An efficient hyperparameters tuning approach, in contrast to random or grid search, is the Bayesian optimization, which has become popular in recent years [52]. Given that evaluating the performance function score for different hyperparameters is extremely expensive, the Bayesian approach builds a probabilistic model, called “surrogate”, mapping hyperparameters of past evaluations to a probability of a score on the performance function and uses such a model to find the next set of promising hyperparameters (i.e., that optimize the surrogate function) to evaluate the actual performance function [53,54].

This paper aimed to develop an autonomous and impartial procedure of neural model selection for predictive modeling problems of bituminous mixtures’ mechanical behavior, using the Bayesian optimization method, that would replace the more costly trial-and-error procedure.

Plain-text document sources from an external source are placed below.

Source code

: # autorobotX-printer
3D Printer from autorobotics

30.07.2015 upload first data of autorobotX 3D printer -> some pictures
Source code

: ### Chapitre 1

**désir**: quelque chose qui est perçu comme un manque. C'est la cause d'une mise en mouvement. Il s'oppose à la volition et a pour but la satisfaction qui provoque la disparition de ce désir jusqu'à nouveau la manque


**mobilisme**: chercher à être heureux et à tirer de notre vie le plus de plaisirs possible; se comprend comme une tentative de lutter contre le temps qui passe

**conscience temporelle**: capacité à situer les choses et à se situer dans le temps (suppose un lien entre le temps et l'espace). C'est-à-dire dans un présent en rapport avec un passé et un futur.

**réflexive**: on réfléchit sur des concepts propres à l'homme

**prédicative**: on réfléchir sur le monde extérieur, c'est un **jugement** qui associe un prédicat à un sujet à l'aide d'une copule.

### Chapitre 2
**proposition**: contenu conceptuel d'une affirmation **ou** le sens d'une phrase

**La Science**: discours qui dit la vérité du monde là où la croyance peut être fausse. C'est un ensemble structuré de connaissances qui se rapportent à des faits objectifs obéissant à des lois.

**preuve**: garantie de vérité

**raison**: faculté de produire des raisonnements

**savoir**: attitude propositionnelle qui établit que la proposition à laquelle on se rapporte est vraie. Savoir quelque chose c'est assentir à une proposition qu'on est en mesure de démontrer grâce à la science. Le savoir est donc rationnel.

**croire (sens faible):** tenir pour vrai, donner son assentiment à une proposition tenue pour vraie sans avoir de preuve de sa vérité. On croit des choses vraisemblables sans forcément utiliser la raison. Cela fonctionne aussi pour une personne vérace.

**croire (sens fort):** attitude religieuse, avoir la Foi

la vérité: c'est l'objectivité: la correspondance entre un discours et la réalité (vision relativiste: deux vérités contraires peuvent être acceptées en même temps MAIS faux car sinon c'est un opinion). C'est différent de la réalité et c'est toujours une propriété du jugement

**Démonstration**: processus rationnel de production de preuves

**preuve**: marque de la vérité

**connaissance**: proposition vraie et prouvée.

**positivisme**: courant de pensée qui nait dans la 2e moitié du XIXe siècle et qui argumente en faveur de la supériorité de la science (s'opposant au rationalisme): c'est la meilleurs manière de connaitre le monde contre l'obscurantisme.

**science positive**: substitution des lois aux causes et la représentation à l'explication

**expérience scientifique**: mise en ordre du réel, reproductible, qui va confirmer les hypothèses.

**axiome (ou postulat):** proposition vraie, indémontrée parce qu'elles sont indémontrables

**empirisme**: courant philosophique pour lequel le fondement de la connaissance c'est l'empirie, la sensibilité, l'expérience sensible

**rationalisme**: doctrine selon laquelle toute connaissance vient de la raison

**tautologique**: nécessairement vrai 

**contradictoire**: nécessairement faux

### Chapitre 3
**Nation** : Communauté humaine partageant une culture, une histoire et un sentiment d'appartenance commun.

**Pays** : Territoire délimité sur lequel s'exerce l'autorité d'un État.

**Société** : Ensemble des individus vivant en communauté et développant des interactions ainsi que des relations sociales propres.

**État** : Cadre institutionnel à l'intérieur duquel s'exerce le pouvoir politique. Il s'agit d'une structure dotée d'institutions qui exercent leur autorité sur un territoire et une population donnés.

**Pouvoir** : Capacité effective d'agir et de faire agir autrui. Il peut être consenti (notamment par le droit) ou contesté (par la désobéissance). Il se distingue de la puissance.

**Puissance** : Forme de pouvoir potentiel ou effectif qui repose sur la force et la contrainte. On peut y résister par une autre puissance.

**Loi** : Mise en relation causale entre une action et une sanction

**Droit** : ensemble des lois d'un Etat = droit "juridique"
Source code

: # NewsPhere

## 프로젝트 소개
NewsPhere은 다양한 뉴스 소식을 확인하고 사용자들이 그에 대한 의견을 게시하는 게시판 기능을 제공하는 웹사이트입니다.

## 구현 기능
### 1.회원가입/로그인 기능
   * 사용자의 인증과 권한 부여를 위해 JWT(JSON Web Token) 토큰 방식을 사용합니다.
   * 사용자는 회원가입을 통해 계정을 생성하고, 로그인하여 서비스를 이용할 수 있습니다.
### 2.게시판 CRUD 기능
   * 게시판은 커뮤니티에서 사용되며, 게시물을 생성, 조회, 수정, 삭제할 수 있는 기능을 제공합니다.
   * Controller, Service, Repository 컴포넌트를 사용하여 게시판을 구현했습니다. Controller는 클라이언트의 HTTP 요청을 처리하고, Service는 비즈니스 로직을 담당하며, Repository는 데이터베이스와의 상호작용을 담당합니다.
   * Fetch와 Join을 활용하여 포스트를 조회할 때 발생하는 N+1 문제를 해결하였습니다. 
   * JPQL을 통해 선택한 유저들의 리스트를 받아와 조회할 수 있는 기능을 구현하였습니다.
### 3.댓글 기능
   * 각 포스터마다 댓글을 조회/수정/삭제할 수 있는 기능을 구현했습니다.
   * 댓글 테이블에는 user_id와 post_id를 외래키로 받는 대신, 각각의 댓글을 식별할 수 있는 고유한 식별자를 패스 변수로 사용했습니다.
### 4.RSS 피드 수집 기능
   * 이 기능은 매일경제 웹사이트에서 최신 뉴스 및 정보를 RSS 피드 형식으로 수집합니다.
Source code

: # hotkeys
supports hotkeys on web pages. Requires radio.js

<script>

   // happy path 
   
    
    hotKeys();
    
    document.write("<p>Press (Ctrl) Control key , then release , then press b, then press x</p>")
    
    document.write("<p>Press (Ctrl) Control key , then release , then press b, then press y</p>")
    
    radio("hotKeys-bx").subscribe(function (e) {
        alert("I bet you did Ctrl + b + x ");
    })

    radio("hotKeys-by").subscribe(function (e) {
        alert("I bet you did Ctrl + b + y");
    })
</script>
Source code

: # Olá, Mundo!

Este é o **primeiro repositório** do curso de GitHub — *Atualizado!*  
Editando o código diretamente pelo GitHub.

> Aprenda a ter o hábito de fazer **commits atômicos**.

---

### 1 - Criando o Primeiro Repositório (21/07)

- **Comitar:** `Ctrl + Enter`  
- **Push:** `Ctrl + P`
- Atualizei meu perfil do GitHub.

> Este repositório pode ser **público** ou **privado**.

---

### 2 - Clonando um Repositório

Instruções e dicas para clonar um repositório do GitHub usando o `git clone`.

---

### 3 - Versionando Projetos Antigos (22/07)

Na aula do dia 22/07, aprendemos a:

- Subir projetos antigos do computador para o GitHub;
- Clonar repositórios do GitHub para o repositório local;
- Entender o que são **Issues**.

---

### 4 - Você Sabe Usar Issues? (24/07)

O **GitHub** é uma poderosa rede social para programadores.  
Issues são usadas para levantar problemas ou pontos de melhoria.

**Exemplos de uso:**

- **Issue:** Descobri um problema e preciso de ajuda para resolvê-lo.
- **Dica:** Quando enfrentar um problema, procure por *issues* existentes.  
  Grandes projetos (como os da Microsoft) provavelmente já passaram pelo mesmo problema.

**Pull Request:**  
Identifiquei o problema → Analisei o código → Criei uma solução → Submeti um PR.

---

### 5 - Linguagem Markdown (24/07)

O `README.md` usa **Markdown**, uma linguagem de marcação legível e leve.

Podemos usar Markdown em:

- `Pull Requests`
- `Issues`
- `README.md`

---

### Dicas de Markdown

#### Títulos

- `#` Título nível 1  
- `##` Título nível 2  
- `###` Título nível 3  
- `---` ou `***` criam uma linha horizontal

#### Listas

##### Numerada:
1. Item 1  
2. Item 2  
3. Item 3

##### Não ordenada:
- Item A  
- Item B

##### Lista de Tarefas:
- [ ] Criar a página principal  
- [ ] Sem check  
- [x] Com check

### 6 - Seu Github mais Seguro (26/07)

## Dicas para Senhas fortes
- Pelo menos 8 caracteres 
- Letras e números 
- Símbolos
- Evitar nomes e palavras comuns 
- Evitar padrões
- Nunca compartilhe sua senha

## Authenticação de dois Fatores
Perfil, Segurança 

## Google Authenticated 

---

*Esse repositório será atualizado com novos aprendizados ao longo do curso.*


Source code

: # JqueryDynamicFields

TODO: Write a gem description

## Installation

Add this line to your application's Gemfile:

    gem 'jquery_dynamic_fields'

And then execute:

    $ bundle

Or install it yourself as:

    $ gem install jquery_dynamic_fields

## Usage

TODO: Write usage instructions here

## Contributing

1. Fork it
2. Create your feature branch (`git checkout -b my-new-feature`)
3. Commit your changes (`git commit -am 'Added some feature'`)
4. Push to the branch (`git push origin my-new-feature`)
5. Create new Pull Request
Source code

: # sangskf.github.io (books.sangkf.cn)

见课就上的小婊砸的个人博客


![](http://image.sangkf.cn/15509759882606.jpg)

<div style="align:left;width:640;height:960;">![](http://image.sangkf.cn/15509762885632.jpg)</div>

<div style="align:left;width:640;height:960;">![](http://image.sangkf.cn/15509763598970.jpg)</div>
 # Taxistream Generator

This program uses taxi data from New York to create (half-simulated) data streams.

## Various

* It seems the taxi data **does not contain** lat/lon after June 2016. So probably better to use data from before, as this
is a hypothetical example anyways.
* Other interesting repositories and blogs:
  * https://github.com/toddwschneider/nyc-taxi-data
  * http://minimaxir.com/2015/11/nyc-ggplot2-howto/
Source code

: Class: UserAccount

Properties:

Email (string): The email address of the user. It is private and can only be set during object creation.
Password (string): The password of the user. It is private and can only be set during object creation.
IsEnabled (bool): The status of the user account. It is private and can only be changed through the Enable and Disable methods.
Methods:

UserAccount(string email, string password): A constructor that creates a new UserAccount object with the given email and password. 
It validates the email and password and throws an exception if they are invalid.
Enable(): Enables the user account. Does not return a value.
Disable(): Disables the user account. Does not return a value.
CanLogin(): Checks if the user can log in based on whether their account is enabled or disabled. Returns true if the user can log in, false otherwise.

In particular, the ANN approach was used to analyze stiffness modulus (ITSM), MS, MF and AV content of 320 Marshall specimens tested at the Highway Engineering Laboratory of the Thessaloniki Aristotle University. The experimental database includes different types of bitumen and aggregate and covers a wide range of bitumen contents and aggregate gradations. In addition, both laboratory- and plant-prepared mixtures were used and their production site was considered among the feature’s variables of the proposed NN model; it correlates mechanical and volumetric properties, collected by means of laboratory tests, to fundamental characteristics of bituminous mixtures, such as bitumen content (% by weight of mix), filler-to-bitumen ratio (%), type of bitumen and aggregate as well as maximum nominal grain size.

The innovative aspect of the presented research is the application of state-of-the-art procedures in the machine learning domain (namely, k-fold Cross Validation and Bayesian optimization) that allow researchers and engineers to solve the problems of classical neural network applications in bituminous mixtures’ behavior modeling. However, the procedure is not intended to replace the experimental method for mixture characterization, but to integrate it with a predictive algorithm that allows the road engineer to improve the mix design process, reducing time and operational costs. The major drawback of the proposed approach is that its proper implementation requires human resources with specific skills, such as machine learning expertise, and large training data sets covering the diversity of BMs materials.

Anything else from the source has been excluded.